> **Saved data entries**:
##########

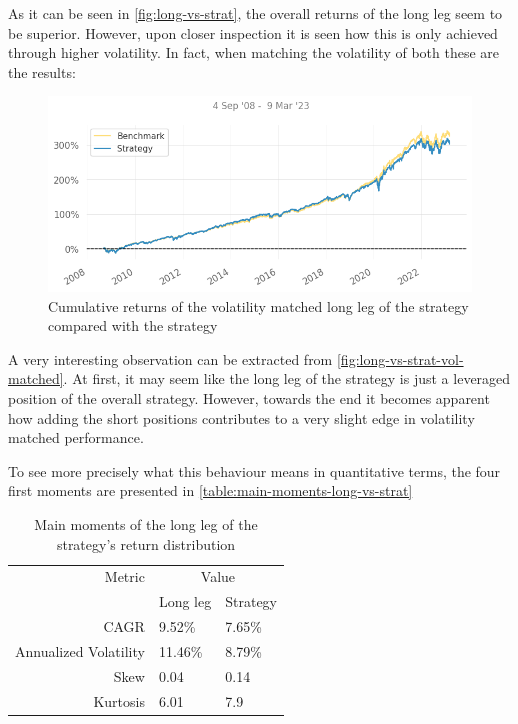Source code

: As it can be seen in \autoref{fig:long-vs-strat}, the overall returns of the long leg seem to be superior. However, upon closer inspection it is seen how this is only achieved through higher volatility. In fact, when matching the volatility of both these are the results:
\begin{figure}[ht]
    \captionsetup{justification=centering}
    \includegraphics[width=\linewidth]{assets/long-vs-strat-vol-matched.png}
    \caption{Cumulative returns of the volatility matched long leg of the strategy compared with the strategy}
    \label{fig:long-vs-strat-vol-matched}
\end{figure}

A very interesting observation can be extracted from \autoref{fig:long-vs-strat-vol-matched}. At first, it may seem like the long leg of the strategy is just a leveraged position of the overall strategy. However, towards the end it becomes apparent how adding the short positions contributes to a very slight edge in volatility matched performance.

To see more precisely what this behaviour means in quantitative terms, the four first moments are presented in \autoref{table:main-moments-long-vs-strat}

\begin{table}[ht]
    \centering
    \begin{tabular}{rll}
        \toprule
        Metric & \multicolumn{2}{c}{Value} \\ 
        \cmidrule(lr){2-3}
            & Long leg & Strategy \\
        \midrule
        CAGR & 9.52\% & 7.65\% \\
        Annualized Volatility & 11.46\% & 8.79\% \\
        Skew & 0.04 & 0.14 \\
        Kurtosis & 6.01 & 7.9 \\
        \bottomrule
    \end{tabular}
    \caption{Main moments of the long leg of the strategy's return distribution}
    \label{table:main-moments-long-vs-strat}
\end{table}


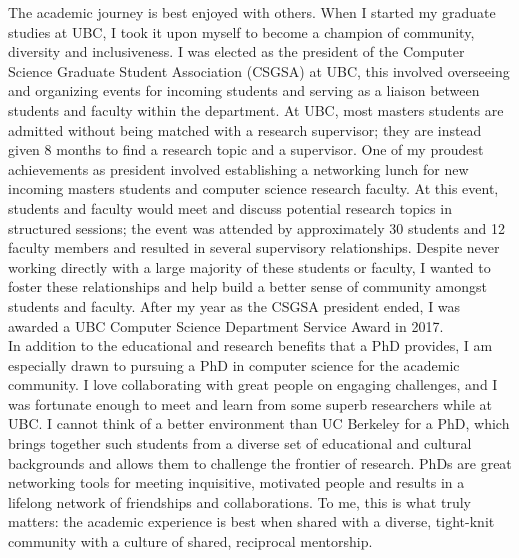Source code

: \documentclass[10pt]{article} %
\begin{document}
The academic journey is best enjoyed with others. When I started my graduate studies at UBC, I took it upon myself to become a champion of community, diversity and inclusiveness. I was elected as the president of the Computer Science Graduate Student Association (CSGSA) at UBC, this involved overseeing and organizing events for incoming students and serving as a liaison between students and faculty within the department. At UBC, most masters students are admitted without being matched with a research supervisor; they are instead given 8 months to find a research topic and a supervisor. One of my proudest achievements as president involved establishing a networking lunch for new incoming masters students and computer science research faculty. At this event, students and faculty would meet and discuss potential research topics in structured sessions; the event was attended by approximately 30 students and 12 faculty members and resulted in several supervisory relationships. Despite never working directly with a large majority of these students or faculty, I wanted to foster these relationships and help build a better sense of community amongst students and faculty. After my year as the CSGSA president ended, I was awarded a UBC Computer Science Department Service Award in 2017. \\

In addition to the educational and research benefits that a PhD provides, I am especially drawn to pursuing a PhD in computer science for the academic community. I love collaborating with great people on engaging challenges, and I was fortunate enough to meet and learn from some superb researchers while at UBC. I cannot think of a better environment than UC Berkeley for a PhD, which brings together such students from a diverse set of educational and cultural backgrounds and allows them to challenge the frontier of research. PhDs are great networking tools for meeting inquisitive, motivated people and results in a lifelong network of friendships and collaborations. To me, this is what truly matters: the academic experience is best when shared with a diverse, tight-knit community with a culture of shared, reciprocal mentorship. 
\end{document}

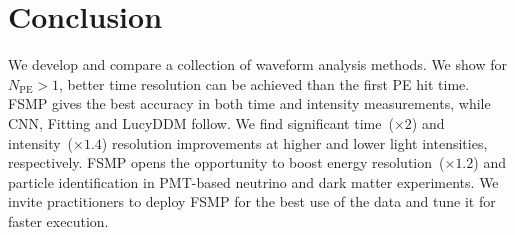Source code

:\section{Conclusion}
\label{sec:conclusion}

We develop and compare a collection of waveform analysis methods.  We show for $N_\mathrm{PE} > 1$, better time resolution can be achieved than the first PE hit time.  FSMP gives the best accuracy in both time and intensity measurements, while CNN, Fitting and LucyDDM follow.  We find significant time~($\times 2$) and intensity~($\times 1.4$) resolution improvements at higher and lower light intensities, respectively.    FSMP opens the opportunity to boost energy resolution~($\times 1.2$) and particle identification in PMT-based neutrino and dark matter experiments.  We invite practitioners to deploy FSMP for the best use of the data and tune it for faster execution.
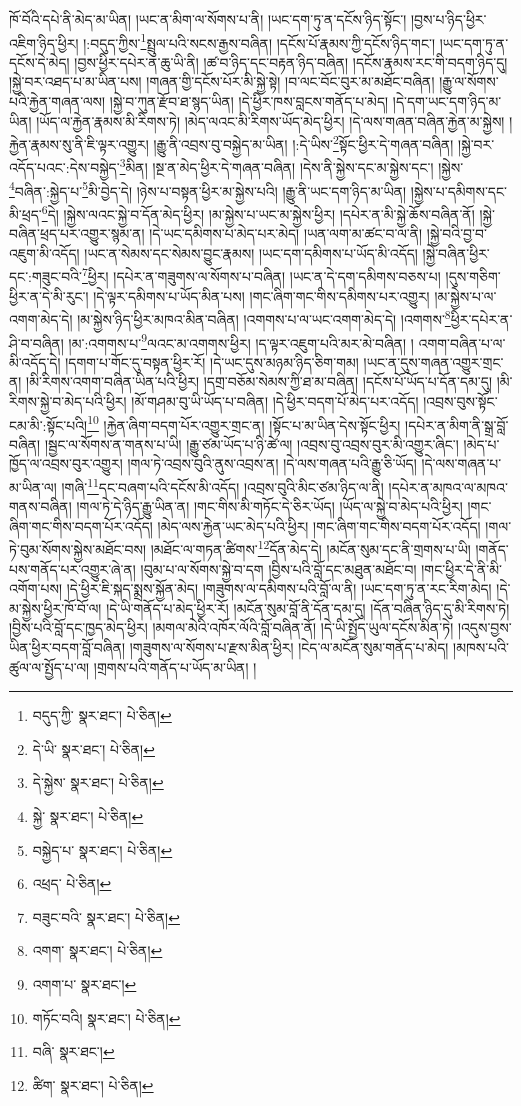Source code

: ཁོ་བོའི་དཔེ་ནི་མེད་མ་ཡིན། །ཡང་ན་མིག་ལ་སོགས་པ་ནི། །ཡང་དག་ཏུ་ན་དངོས་ཉིད་སྟོང་། །བྱས་པ་ཉིད་ཕྱིར་འཇིག་ཉིད་ཕྱིར། །:བདུད་ཀྱིས་\footnote{བདུད་ཀྱི་  སྣར་ཐང་།  པེ་ཅིན། }སྤྲུལ་པའི་སངས་རྒྱས་བཞིན། །དངོས་པོ་རྣམས་ཀྱི་དངོས་ཉིད་གང་། །ཡང་དག་ཏུ་ན་དངོས་དེ་མེད། །བྱས་ཕྱིར་དཔེར་ན་ཆུ་ཡི་ནི། །ཚ་བ་ཉིད་དང་བརྟན་ཉིད་བཞིན། །དངོས་རྣམས་རང་གི་བདག་ཉིད་དུ། །སྐྱེ་བར་འཐད་པ་མ་ཡིན་པས། །གཞན་གྱི་དངོས་པོར་མི་སྐྱེ་སྟེ། །བ་ལང་བོང་བུར་མ་མཐོང་བཞིན། །རྒྱུ་ལ་སོགས་པའི་རྐྱེན་གཞན་ལས། །སྐྱེ་བ་ཀུན་རྫོབ་ཐ་སྙད་ཡིན། །དེ་ཕྱིར་ཁས་བླངས་གནོད་པ་མེད། །དེ་དག་ཡང་དག་ཉིད་མ་ཡིན། །ཡོད་ལ་རྐྱེན་རྣམས་མི་རིགས་ཏེ། །མེད་ལའང་མི་རིགས་ཡོད་མེད་ཕྱིར། །དེ་ལས་གཞན་བཞིན་རྐྱེན་མ་སྐྱེས། །རྐྱེན་རྣམས་སུ་ནི་ཇི་ལྟར་འགྱུར། །རྒྱུ་ནི་འབྲས་བུ་བསྐྱེད་མ་ཡིན། །:དེ་ཡིས་\footnote{དེ་ཡི་  སྣར་ཐང་།  པེ་ཅིན། }སྟོང་ཕྱིར་དེ་གཞན་བཞིན། །སྐྱེ་བར་འདོད་པའང་:དེས་བསྐྱེད་\footnote{དེ་སྐྱེས་  སྣར་ཐང་།  པེ་ཅིན། }མིན། །སྔ་ན་མེད་ཕྱིར་དེ་གཞན་བཞིན། །དེས་ནི་སྐྱེས་དང་མ་སྐྱེས་དང་། །སྐྱེས་\footnote{སྐྱེ་  སྣར་ཐང་།  པེ་ཅིན། }བཞིན་:སྐྱེད་པ་\footnote{བསྐྱེད་པ་  སྣར་ཐང་།  པེ་ཅིན། }མི་བྱེད་དེ། །ཉེས་པ་བསྟན་ཕྱིར་མ་སྐྱེས་པའི། །རྒྱུ་ནི་ཡང་དག་ཉིད་མ་ཡིན། །སྐྱེས་པ་དམིགས་དང་མི་ཕྲད་\footnote{འཕྲད་  པེ་ཅིན། }དེ། །སྐྱེས་ལའང་སྐྱེ་བ་དོན་མེད་ཕྱིར། །མ་སྐྱེས་པ་ཡང་མ་སྐྱེས་ཕྱིར། །དཔེར་ན་མི་སྐྱེ་ཆོས་བཞིན་ནོ། །སྐྱེ་བཞིན་ཕྲད་པར་འགྱུར་སྙམ་ན། །དེ་ཡང་དམིགས་པ་མེད་པར་མེད། །ཡན་ལག་མ་ཚང་བ་ལ་ནི། །སྐྱེ་བའི་བྱ་བ་འཇུག་མི་འདོད། །ཡང་ན་སེམས་དང་སེམས་བྱུང་རྣམས། །ཡང་དག་དམིགས་པ་ཡོད་མི་འདོད། །སྐྱེ་བཞིན་ཕྱིར་དང་:གཟུང་བའི་\footnote{བཟུང་བའི་  སྣར་ཐང་།  པེ་ཅིན། }ཕྱིར། །དཔེར་ན་གཟུགས་ལ་སོགས་པ་བཞིན། །ཡང་ན་དེ་དག་དམིགས་བཅས་པ། །དུས་གཅིག་ཕྱིར་ན་དེ་མི་རུང་། །དེ་ལྟར་དམིགས་པ་ཡོད་མིན་པས། །གང་ཞིག་གང་གིས་དམིགས་པར་འགྱུར། །མ་སྐྱེས་པ་ལ་འགག་མེད་དེ། །མ་སྐྱེས་ཉིད་ཕྱིར་མཁའ་མིན་བཞིན། །འགགས་པ་ལ་ཡང་འགག་མེད་དེ། །འགགས་\footnote{འགག་  སྣར་ཐང་།  པེ་ཅིན། }ཕྱིར་དཔེར་ན་ཤི་བ་བཞིན། །མ་:འགགས་པ་\footnote{འགག་པ་  སྣར་ཐང་། }ལའང་མ་འགགས་ཕྱིར། །ད་ལྟར་འཇུག་པའི་མར་མེ་བཞིན། །
འགག་བཞིན་པ་ལ་མི་འདོད་དེ། །དགག་པ་གོང་དུ་བསྟན་ཕྱིར་རོ། །དེ་ཡང་དུས་མཉམ་ཉིད་ཅིག་གམ། །ཡང་ན་དུས་གཞན་འགྱུར་གྲང་ན། །མི་རིགས་འགག་བཞིན་ཡིན་པའི་ཕྱིར། །དགྲ་བཅོམ་སེམས་ཀྱི་ཐ་མ་བཞིན། །དངོས་པོ་ཡོད་པ་དོན་དམ་དུ། །མི་རིགས་སྐྱེ་བ་མེད་པའི་ཕྱིར། །མོ་གཤམ་བུ་ཡི་ཡོད་པ་བཞིན། །དེ་ཕྱིར་བདག་པོ་མེད་པར་འདོད། །འབྲས་བུས་སྟོང་ངམ་མི་:སྟོང་པའི།\footnote{གཏོང་བའི།  སྣར་ཐང་།  པེ་ཅིན། } །རྐྱེན་ཞིག་བདག་པོར་འགྱུར་གྲང་ན། །སྟོང་པ་མ་ཡིན་དེས་སྟོང་ཕྱིར། །དཔེར་ན་མིག་ནི་སྒྲ་བློ་བཞིན། །སྦྱང་ལ་སོགས་ན་གནས་པ་ཡི། །རྒྱུ་ཙམ་ཡོད་པ་ཉི་ཚེ་ལ། །འབྲས་བུ་འབྲས་བུར་མི་འགྱུར་ཞིང་། །མེད་པ་ཁྱོད་ལ་འབྲས་བུར་འགྱུར། །གལ་ཏེ་འབྲས་བུའི་ནུས་འབྲས་ན། །དེ་ལས་གཞན་པའི་རྒྱུ་ཅི་ཡོད། །དེ་ལས་གཞན་པ་མ་ཡིན་ལ། །གཞི་\footnote{བཞི་  སྣར་ཐང་། }དང་བཞག་པའི་དངོས་མི་འདོད། །འབྲས་བུའི་མིང་ཙམ་ཉིད་ལ་ནི། །དཔེར་ན་མཁའ་ལ་མཁའ་གནས་བཞིན། །གལ་ཏེ་དེ་ཉིད་རྒྱུ་ཡིན་ན། །གང་གིས་མི་གཏོང་དེ་ཅིར་ཡོད། །ཡོད་ལ་སྐྱེ་བ་མེད་པའི་ཕྱིར། །གང་ཞིག་གང་གིས་བདག་པོར་འདོད། །མེད་ལས་རྐྱེན་ཡང་མེད་པའི་ཕྱིར། །གང་ཞིག་གང་གིས་བདག་པོར་འདོད། །གལ་ཏེ་བུམ་སོགས་སྐྱེས་མཐོང་བས། །མཐོང་ལ་གཏན་ཚིགས་\footnote{ཚིག་  སྣར་ཐང་།  པེ་ཅིན། }དོན་མེད་དེ། །མངོན་སུམ་དང་ནི་གྲགས་པ་ཡི། །གནོད་པས་གནོད་པར་འགྱུར་ཞེ་ན། །བུམ་པ་ལ་སོགས་སྐྱེ་བ་དག །བྱིས་པའི་བློ་དང་མཐུན་མཐོང་བ། །གང་ཕྱིར་དེ་ནི་མི་འགོག་པས། །དེ་ཕྱིར་ཇི་སྐད་སྨྲས་སྐྱོན་མེད། །གཟུགས་ལ་དམིགས་པའི་བློ་ལ་ནི། །ཡང་དག་ཏུ་ན་རང་རིག་མེད། །དེ་མ་སྐྱེས་ཕྱིར་ཁོ་བོ་ལ། །དེ་ཡི་གནོད་པ་མེད་ཕྱིར་རོ། །མངོན་སུམ་བློ་ནི་དོན་དམ་དུ། །དོན་བཞིན་ཉིད་དུ་མི་རིགས་ཏེ། །བྱིས་པའི་བློ་དང་ཁྱད་མེད་ཕྱིར། །མགལ་མེའི་འཁོར་ལོའི་བློ་བཞིན་ནོ། །དེ་ཡི་སྤྱོད་ཡུལ་དངོས་མིན་ཏེ། །འདུས་བྱས་ཡིན་ཕྱིར་བདག་བློ་བཞིན། །གཟུགས་ལ་སོགས་པ་རྫས་མིན་ཕྱིར། །ངེད་ལ་མངོན་སུམ་གནོད་པ་མེད། །མཁས་པའི་ཚུལ་ལ་སྤྱོད་པ་ལ། །གྲགས་པའི་གནོད་པ་ཡོད་མ་ཡིན། །
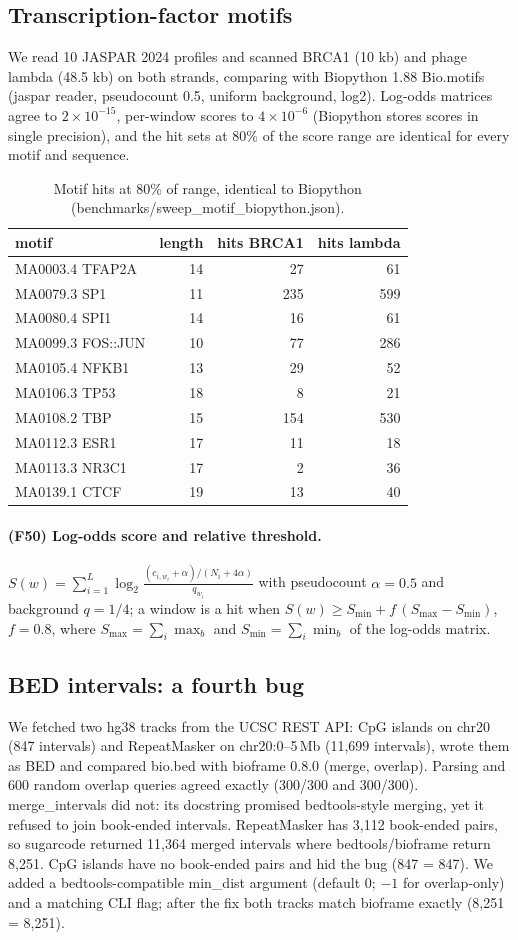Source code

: \subsection{Transcription-factor motifs}
We read 10 JASPAR 2024 profiles and scanned BRCA1 (10 kb) and phage lambda (48.5 kb) on both strands, comparing with Biopython 1.88 Bio.motifs (jaspar reader, pseudocount 0.5, uniform background, log2). Log-odds matrices agree to $2\times10^{-15}$, per-window scores to $4\times10^{-6}$ (Biopython stores scores in single precision), and the hit sets at 80\% of the score range are identical for every motif and sequence.
\begin{table}[h]\centering\small\begin{tabular}{lrrr}\hline motif & length & hits BRCA1 & hits lambda\\\hline
MA0003.4 TFAP2A & 14 & 27 & 61\\
MA0079.3 SP1 & 11 & 235 & 599\\
MA0080.4 SPI1 & 14 & 16 & 61\\
MA0099.3 FOS::JUN & 10 & 77 & 286\\
MA0105.4 NFKB1 & 13 & 29 & 52\\
MA0106.3 TP53 & 18 & 8 & 21\\
MA0108.2 TBP & 15 & 154 & 530\\
MA0112.3 ESR1 & 17 & 11 & 18\\
MA0113.3 NR3C1 & 17 & 2 & 36\\
MA0139.1 CTCF & 19 & 13 & 40\\
\hline\end{tabular}\caption{Motif hits at 80\% of range, identical to Biopython (benchmarks/sweep\_motif\_biopython.json).}\end{table}
\paragraph{(F50) Log-odds score and relative threshold.} $S(w)=\sum_{i=1}^{L}\log_2\frac{(c_{i,w_i}+\alpha)/(N_i+4\alpha)}{q_{w_i}}$ with pseudocount $\alpha=0.5$ and background $q=1/4$; a window is a hit when $S(w)\ge S_{\min}+f\,(S_{\max}-S_{\min})$, $f=0.8$, where $S_{\max}=\sum_i\max_b$ and $S_{\min}=\sum_i\min_b$ of the log-odds matrix.
\subsection{BED intervals: a fourth bug}
We fetched two hg38 tracks from the UCSC REST API: CpG islands on chr20 (847 intervals) and RepeatMasker on chr20:0--5\,Mb (11,699 intervals), wrote them as BED and compared bio.bed with bioframe 0.8.0 (merge, overlap). Parsing and 600 random overlap queries agreed exactly (300/300 and 300/300). merge\_intervals did not: its docstring promised bedtools-style merging, yet it refused to join book-ended intervals. RepeatMasker has 3,112 book-ended pairs, so sugarcode returned 11,364 merged intervals where bedtools/bioframe return 8,251. CpG islands have no book-ended pairs and hid the bug (847 = 847). We added a bedtools-compatible min\_dist argument (default 0; $-1$ for overlap-only) and a matching CLI flag; after the fix both tracks match bioframe exactly (8,251 = 8,251).
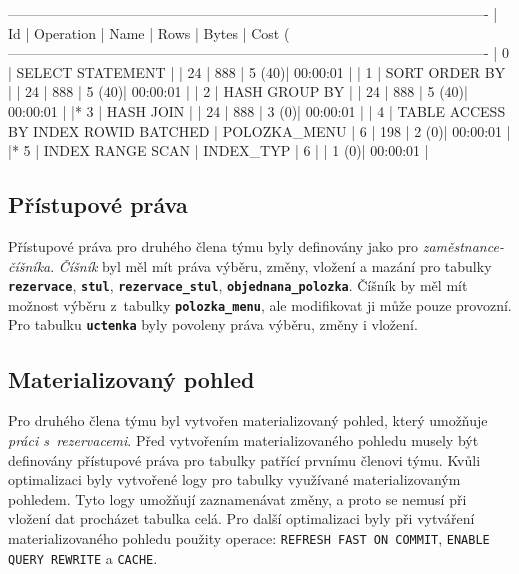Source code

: \documentclass[11pt, a4paper]{article}
\begin{document}
\begin{verbnobox}[\scriptsize]
-------------------------------------------------------------------------------------------------------
| Id  | Operation                               | Name         | Rows  | Bytes | Cost (%
-------------------------------------------------------------------------------------------------------
|   0 | SELECT STATEMENT                        |              |    24 |   888 |     5  (40)| 00:00:01 |
|   1 |  SORT ORDER BY                          |              |    24 |   888 |     5  (40)| 00:00:01 |
|   2 |   HASH GROUP BY                         |              |    24 |   888 |     5  (40)| 00:00:01 |
|*  3 |    HASH JOIN                            |              |    24 |   888 |     3   (0)| 00:00:01 |
|   4 |     TABLE ACCESS BY INDEX ROWID BATCHED | POLOZKA_MENU |     6 |   198 |     2   (0)| 00:00:01 |
|*  5 |      INDEX RANGE SCAN                   | INDEX_TYP    |     6 |       |     1   (0)| 00:00:01 |
\end{verbnobox}

\subsection{Přístupové práva}

Přístupové práva pro druhého člena týmu byly definovány jako pro \emph{zaměstnance-číšníka}. \emph{Číšník} byl měl mít práva výběru, změny, vložení a mazání pro tabulky \textbf{\texttt{rezervace}}, \textbf{\texttt{stul}}, \textbf{\texttt{rezervace\_stul}}, \linebreak \textbf{\texttt{objednana\_polozka}}. Číšník by měl mít možnost výběru z~tabulky \textbf{\texttt{polozka\_menu}}, ale modifikovat ji může pouze provozní. Pro tabulku \textbf{\texttt{uctenka}} byly povoleny práva výběru, změny i vložení.

\subsection{Materializovaný pohled}

Pro druhého člena týmu byl vytvořen materializovaný pohled, který umožňuje \emph{práci s~rezervacemi}. Před vytvořením materializovaného pohledu musely být definovány přístupové práva pro tabulky patřící prvnímu členovi týmu. Kvůli optimalizaci byly vytvořené logy pro tabulky využívané materializovaným pohledem. Tyto logy umožňují zaznamenávat změny, a proto se nemusí při vložení dat procházet tabulka celá. Pro další optimalizaci byly při vytváření materializovaného pohledu použity operace: \texttt{REFRESH FAST ON COMMIT}, \texttt{ENABLE QUERY REWRITE} a \texttt{CACHE}.
\end{document}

##########

> **Task goal**: For the entries shown above, give the number of lines that include the word "motifs", without any other text.

> **Answer section**: 2